● TASK REQUIREMENTS
All of the entries below need repeating exactly, apart from their images.

● INFORMATION
•••
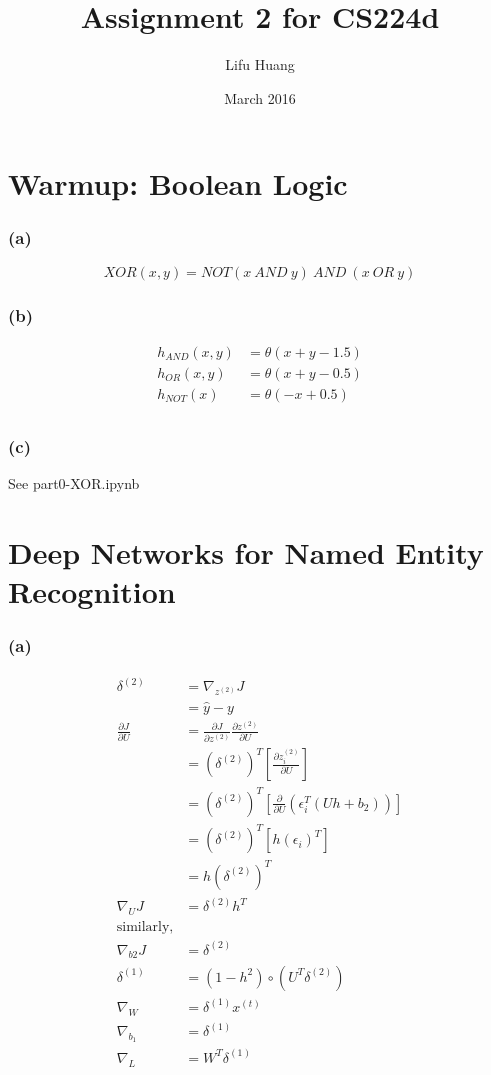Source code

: \documentclass{article}
\title{Assignment 2 for CS224d}
\author{Lifu Huang}
\date{March 2016}
\begin{document}
\maketitle
\setcounter{section}{-1}
\section{Warmup: Boolean Logic}
\subsubsection*{(a)}
\begin{equation}
XOR(x, y) = NOT(x\ AND\ y)\ AND\ (x\ OR\ y)
\end{equation}
\subsubsection*{(b)}
\begin{align}
h_{AND}(x, y) &= \theta(x + y - 1.5) \\
h_{OR}(x, y) &= \theta(x + y - 0.5) \\
h_{NOT}(x) &= \theta(-x + 0.5) \\
\end{align}
\subsubsection*{(c)}
See part0-XOR.ipynb

\section{Deep Networks for Named Entity Recognition}
\subsubsection*{(a)}
\begin{align}
\delta^{(2)}
&= \nabla_{z^{(2)}} J\\
&= \hat{y} - y\\
\frac{\partial J}{\partial U} 
&= \frac{\partial J}{\partial z^{(2)}} \frac{\partial z^{(2)}}{\partial U} \\
&= (\delta^{(2)})^T \left[\frac{\partial z^{(2)}_i}{\partial U}\right] \\
&= (\delta^{(2)})^T \left[\frac{\partial }{\partial U} (\epsilon_i^T (U h + b_2))\right] \\
&= (\delta^{(2)})^T \left[h(\epsilon_i)^T\right] \\
&= h (\delta^{(2)})^T \\
\nabla_U J &= \delta^{(2)}h^T \\
\text{similarly,}\\
\nabla_{b2} J &= \delta^{(2)} \\
\delta^{(1)} &= (1 - h^2) \circ (U^T \delta^{(2)}) \\
\nabla_{W} &= \delta^{(1)} x^{(t)} \\ 
\nabla_{b_1} &= \delta^{(1)} \\
\nabla_{L} &= W^T \delta^{(1)}
\end{align}
\end{document}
•••
● EXPECTED ANSWER
Source code

: \documentclass{article}
\title{Assignment 2 for CS224d}
\author{Lifu Huang}
\date{March 2016}
\begin{document}
\maketitle
\setcounter{section}{-1}
\section{Warmup: Boolean Logic}
\subsubsection*{(a)}
\begin{equation}
XOR(x, y) = NOT(x\ AND\ y)\ AND\ (x\ OR\ y)
\end{equation}
\subsubsection*{(b)}
\begin{align}
h_{AND}(x, y) &= \theta(x + y - 1.5) \\
h_{OR}(x, y) &= \theta(x + y - 0.5) \\
h_{NOT}(x) &= \theta(-x + 0.5) \\
\end{align}
\subsubsection*{(c)}
See part0-XOR.ipynb

\section{Deep Networks for Named Entity Recognition}
\subsubsection*{(a)}
\begin{align}
\delta^{(2)}
&= \nabla_{z^{(2)}} J\\
&= \hat{y} - y\\
\frac{\partial J}{\partial U} 
&= \frac{\partial J}{\partial z^{(2)}} \frac{\partial z^{(2)}}{\partial U} \\
&= (\delta^{(2)})^T \left[\frac{\partial z^{(2)}_i}{\partial U}\right] \\
&= (\delta^{(2)})^T \left[\frac{\partial }{\partial U} (\epsilon_i^T (U h + b_2))\right] \\
&= (\delta^{(2)})^T \left[h(\epsilon_i)^T\right] \\
&= h (\delta^{(2)})^T \\
\nabla_U J &= \delta^{(2)}h^T \\
\text{similarly,}\\
\nabla_{b2} J &= \delta^{(2)} \\
\delta^{(1)} &= (1 - h^2) \circ (U^T \delta^{(2)}) \\
\nabla_{W} &= \delta^{(1)} x^{(t)} \\ 
\nabla_{b_1} &= \delta^{(1)} \\
\nabla_{L} &= W^T \delta^{(1)}
\end{align}
\end{document}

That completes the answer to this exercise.